【ARUHI アワード2022 9月期優秀作品】『家族と私と押入れと』幹戸良太

陽子はしゃがむと、下段にある段ボールを取り出して整理し始めた。美穂が通話しながらチラチラと様子を伺ってくるのを背中で感じる。段ボールの中身を綺麗に入れ替え、コンパクトに仕舞い終えると下段奥に重ねて押し込んだ。すると1人分の寝られるスペースができた。陽子はその空いたスペースに使っていない三つ折りの布団マットレスを敷き、その上にタオルケットを広げた。そこにはドラえもんよろしく小さな寝床が完成した。陽子は早速下段に入り、押入れの戸を閉めてその場に仰向けに寝転んだ。目を開けても瞑っても分からない程、真っ暗な空間。陽子はゆっくりと呼吸した。少し目が慣れると狭い四つ角が陽子をしっかりと包み込んでいた。
今まで描いた絵とは天と地の差があり、部屋と呼んでいいかも怪しいが、こじんまりとしたこの空間を秘密基地のようだと陽子は感じた。
その日から陽子の押入れ生活が始まった。学校から帰ると宿題をしたり、絵を描いたりする以外はほとんど押入れの中で過ごした。両親も美穂も陽子の押入れ生活に呆れている様子だったが何も言わなかった。電気スタンドを持ち込み、中を照らしてイラスト集を見たり、真っ暗な中スマホで映画を観たりと、やっている事は普段と変わらなかったが、誰にも邪魔されず、一人の空間でできるということが嬉しかった。
「陽子、ご飯よ〜」
目を覚ますといつもの押入れの中。真っ暗な中、仰向けに寝転ぶ陽子は上段と下段を仕切る壁天井を見つめた。天井には最近百円ショップで買ってきた星型の蓄光シールが貼り巡らされていた。
「陽子、ご飯!冷めちゃうから早く来なさい!」
陽子は低い天井いっぱいに輝く星を眺めた。母の呼ぶ声が遠のいていく。この狭い空間の中に突然、広大な宇宙が広がり、陽子は解放感に満たされた。
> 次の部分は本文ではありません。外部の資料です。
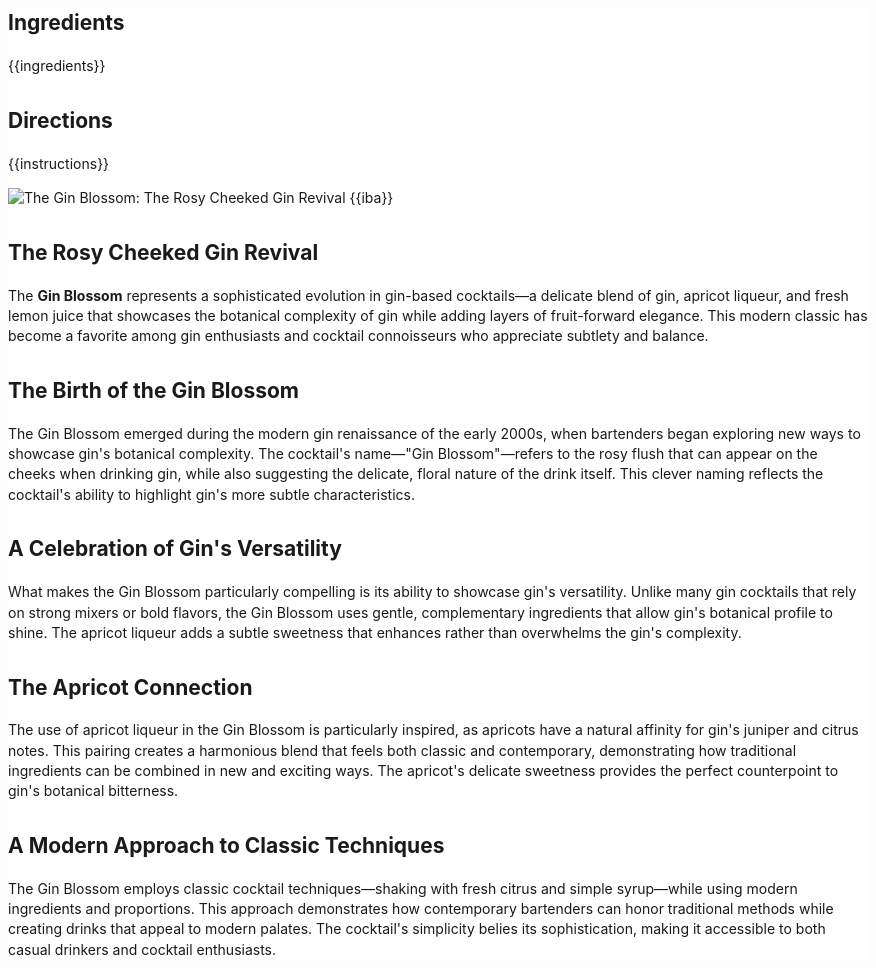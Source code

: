 ## Ingredients

{{ingredients}}

## Directions

{{instructions}}

<img src="{baseImageUrl}/{mainImageName}" loading="lazy" alt="The Gin Blossom: The Rosy Cheeked Gin Revival" width="100%" height="100%" />
{{iba}}

## The Rosy Cheeked Gin Revival

The **Gin Blossom** represents a sophisticated evolution in gin-based cocktails—a delicate blend of gin, apricot liqueur, and fresh lemon juice that showcases the botanical complexity of gin while adding layers of fruit-forward elegance. This modern classic has become a favorite among gin enthusiasts and cocktail connoisseurs who appreciate subtlety and balance.

## The Birth of the Gin Blossom

The Gin Blossom emerged during the modern gin renaissance of the early 2000s, when bartenders began exploring new ways to showcase gin's botanical complexity. The cocktail's name—"Gin Blossom"—refers to the rosy flush that can appear on the cheeks when drinking gin, while also suggesting the delicate, floral nature of the drink itself. This clever naming reflects the cocktail's ability to highlight gin's more subtle characteristics.

## A Celebration of Gin's Versatility

What makes the Gin Blossom particularly compelling is its ability to showcase gin's versatility. Unlike many gin cocktails that rely on strong mixers or bold flavors, the Gin Blossom uses gentle, complementary ingredients that allow gin's botanical profile to shine. The apricot liqueur adds a subtle sweetness that enhances rather than overwhelms the gin's complexity.

## The Apricot Connection

The use of apricot liqueur in the Gin Blossom is particularly inspired, as apricots have a natural affinity for gin's juniper and citrus notes. This pairing creates a harmonious blend that feels both classic and contemporary, demonstrating how traditional ingredients can be combined in new and exciting ways. The apricot's delicate sweetness provides the perfect counterpoint to gin's botanical bitterness.

## A Modern Approach to Classic Techniques

The Gin Blossom employs classic cocktail techniques—shaking with fresh citrus and simple syrup—while using modern ingredients and proportions. This approach demonstrates how contemporary bartenders can honor traditional methods while creating drinks that appeal to modern palates. The cocktail's simplicity belies its sophistication, making it accessible to both casual drinkers and cocktail enthusiasts.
と、いきなり押入れの戸が勢いよく開き、外の光が差し込んできた。そこには目を尖らせて体を震わす母が仁王立ちで立っていた。
「あんた、何回呼べば気が済むの!ご飯だって言ってるでしょ!!」
母は足音を立てながら部屋を出て行った。宇宙にきらめく星は輝きを失い、現実に戻された陽子は大義そうに押入れから出た。
ダイニングテーブルに向かうと父、母、美穂の3人は既に夕食を口に運んでいた。陽子を見た父は「お母さんが呼んだら一回で来なさい」と小さく言った。とても注意しているようには聞こえないトーンであった。父は昔から怒ったり叱ったりするのが苦手なのかいつも声が柔らかい。その役回りはいつも母だった。席に着くなり母が口を開いた。
「陽子、いつまで子供みたいなことしてるの? そろそろ進路の事ちゃんと考えなさい。三者面談って来週じゃないの?」
「うん、分かってる。私も自分なりにちゃんと考えてるから」
「どこの大学に進学したいとか、将来何やりたいとか決まってるのならお父さんとお母さんに話してちょうだい」
陽子は言葉に詰まってしまった。隣の美穂はおかずを頬張りながらテレビを見ていた。結局、陽子は答えることができず、半分以上もご飯を残してリビングを後にした。
部屋に戻ると押入れに入り、蓄光シールの星空を眺めながら、「私は何になって、将来何がしたいのだろう」と自問した。心の奥ではずっと前から絵を描く仕事に興味があった。デザイン系の大学に進学して本格的に絵を勉強し、それを仕事にしたい。そう考えてみるが両親に言った事はないし、そもそもそんな簡単になれるものじゃない、という思いが頭の中を何度もぐるぐる回った。

三者面談の日、学校に現れたのは母ではなく父だった。結局、進路の方向性は具体的に決められないまま面談は終わった。陽子の担任の先生は「あまり時間がないけど、ご両親ともよく相談して決めていきましょう」と言った。横に座る父は終始言葉少なに先生と陽子のやり取りを聞いていた。
学校から帰ると父は面談に来た時に着ていたスーツのジャケットを脱いだ格好で定位置に座って缶ビールを飲んでいた。母はまだパート先から帰っておらず、美穂もまだ帰っていなかった。靴を脱いで玄関を上がると父が座るよう手招きした。陽子は鞄を置いて父の正面の席に座った。父が缶ビールを飲み、口を開いた。